Jokowi bersiap menyampaikan laporan harta kekayaan dari di kantor KPU, Jakarta, Selasa (1/7).
REPUBLIKA.CO.ID, JAKARTA - Pengamat politik dari Universitas Jayabaya, Igor Dirgantara, menilai seharusnya PDIP tidak perlu terpancing dengan melakukan tindakan anarkis terhadap media. Tindakan main hakim sendiri dinilainya justru bisa menjadi blunder terbesar bagi kubu Jokowi jelang pencoblosan pada 9 Juli.
"Yang pertama, PDIP seharusnya tidak perlu terpancing melakukan tindakan anarkis yang bisa merugikan dirinya sendiri jelang Pilpres 9 Juli. Serahkan saja persoalannya pada penyelenggara pemilu atau yang berwenang. Biar publik sendiri juga ikut menilai substansi dari berita tersebut," kata Igor dalam keterangan pers yang diterima ROL, kemarin.

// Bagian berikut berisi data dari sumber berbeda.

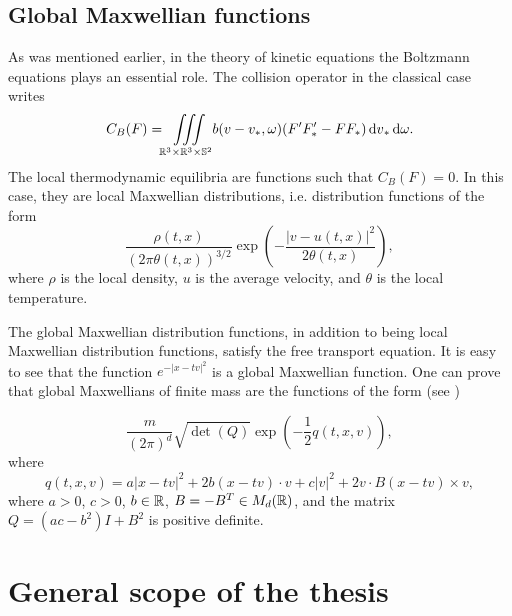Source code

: 
\subsection{Global Maxwellian functions} %
\label{sub:global_maxwellian_functions}
	As was mentioned earlier, in the theory of kinetic equations the Boltzmann equations plays an essential role. The collision operator in the classical case writes 
\[C_B(F)={\iiint\limits_{\mathbb R^3\times\mathbb R^3\times\mathbb S^2}} b(v-v_*,\omega)(F'F'_*-FF_*){\,\mathrm{d} v}_*{\,\mathrm{d} \omega}.\]
The local thermodynamic equilibria are functions such that $C_B(F)=0$. In this case, they are local Maxwellian distributions, i.e. distribution functions of the form
\begin{equation}
	\label{eq:i:maxw}
	 \frac{\rho(t,x)}{(2\pi \theta(t,x))^{3/2}} \exp\left( -\frac{|v-u(t,x)|^2}{2 \theta(t,x)}\right),
\end{equation}
where $\rho$ is the local density, $u$ is the average velocity, and $\theta$ is the local temperature. 

The global Maxwellian distribution functions, in addition to being local Maxwellian distribution functions, satisfy the free transport equation. It is easy to see that the function $e^{-|x-tv|^2}$ is a global Maxwellian function. One can prove that global Maxwellians of finite mass are the functions of the form (see \cite{CDL-GlM})

\[\frac{m}{(2 \pi)^d} \sqrt{\det (Q)}\exp\left(-\frac{1}{2}q(t,x,v)\right),\]
where
\[q(t,x,v) = a|x-tv|^2+2b (x-tv)\cdot v+c|v|^2 + 2v\cdot B(x-tv)\times v,\]
where $a>0$, $c>0$, $b\in{\mathbb {R}}$, $B=-B^T\in M_d({\mathbb {R}})$, and the matrix $Q=(ac-b^2)I+B^2$ is positive definite.











\section{General scope of the thesis} %
\label{sec:general_scope_of_the_thesis}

Menurutnya PDIP sebagai partai pengusung Jokowi-JK, sebaiknya tidak usah terprovokasi. Apalagi, kata Igor, masih sangat banyak media cetak, online dan televisi yang jauh lebih gigih membela kepentingan PDIP dan bisa melakukan counter.

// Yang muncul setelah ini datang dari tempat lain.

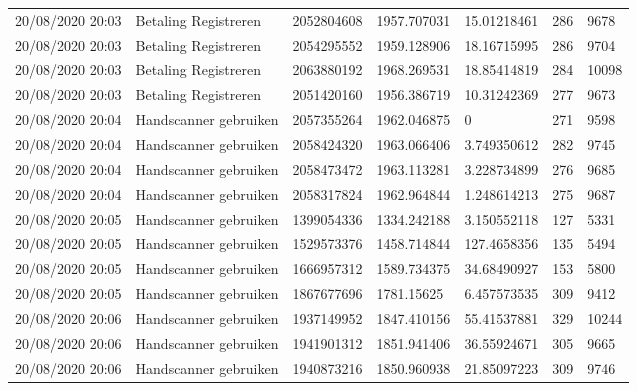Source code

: \begin{tiny}
\begin{longtable}{lllllll}
    20/08/2020 20:03 & Betaling Registreren  & 2052804608        & 1957.707031 & 15.01218461           & 286              & 9678             \\
    20/08/2020 20:03 & Betaling Registreren  & 2054295552        & 1959.128906 & 18.16715995           & 286              & 9704             \\
    20/08/2020 20:03 & Betaling Registreren  & 2063880192        & 1968.269531 & 18.85414819           & 284              & 10098            \\
    20/08/2020 20:03 & Betaling Registreren  & 2051420160        & 1956.386719 & 10.31242369           & 277              & 9673             \\
    20/08/2020 20:04 & Handscanner gebruiken & 2057355264        & 1962.046875 & 0                     & 271              & 9598             \\
    20/08/2020 20:04 & Handscanner gebruiken & 2058424320        & 1963.066406 & 3.749350612           & 282              & 9745             \\
    20/08/2020 20:04 & Handscanner gebruiken & 2058473472        & 1963.113281 & 3.228734899           & 276              & 9685             \\
    20/08/2020 20:04 & Handscanner gebruiken & 2058317824        & 1962.964844 & 1.248614213           & 275              & 9687             \\
    20/08/2020 20:05 & Handscanner gebruiken & 1399054336        & 1334.242188 & 3.150552118           & 127              & 5331             \\
    20/08/2020 20:05 & Handscanner gebruiken & 1529573376        & 1458.714844 & 127.4658356           & 135              & 5494             \\
    20/08/2020 20:05 & Handscanner gebruiken & 1666957312        & 1589.734375 & 34.68490927           & 153              & 5800             \\
    20/08/2020 20:05 & Handscanner gebruiken & 1867677696        & 1781.15625  & 6.457573535           & 309              & 9412             \\
    20/08/2020 20:06 & Handscanner gebruiken & 1937149952        & 1847.410156 & 55.41537881           & 329              & 10244            \\
    20/08/2020 20:06 & Handscanner gebruiken & 1941901312        & 1851.941406 & 36.55924671           & 305              & 9665             \\
    20/08/2020 20:06 & Handscanner gebruiken & 1940873216        & 1850.960938 & 21.85097223           & 309              & 9746             \\

\end{longtable}
\end{tiny}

"Yang kedua, kubu Jokowi harus bisa belajar dari kompetitornya yang walaupun dikatain sebagai psikopat, otoriter, penculik dan lain-lain, pendukungnya tidak bereaksi anarkis dan cenderung menyelesaikannya secara hukum. Disini, para pendukung Jokowi perlu menyimak gagasan Revolusi Mental yang sering didengungkan lewat manifestasi dari perilaku yang menjunjung kesantunan, kebebasan media. Atau malah sebaliknya?" paparnya.
Igor pun sepakat jika perbuatan tersebut justru menimbulkan persepsi bahwa kubu Jokowi-JK lah yang otoriter karena mengancam kebebasan pers dan tidak sesuai dengan jargon Revolusi Mental.
Sebelumnya, kubu Jokowi geram lantaran sebuah pemberitaan di TV One yang dinilai melecehkan PDIP dan sang capres. Akibatnya kantor TV One digeruduk massa.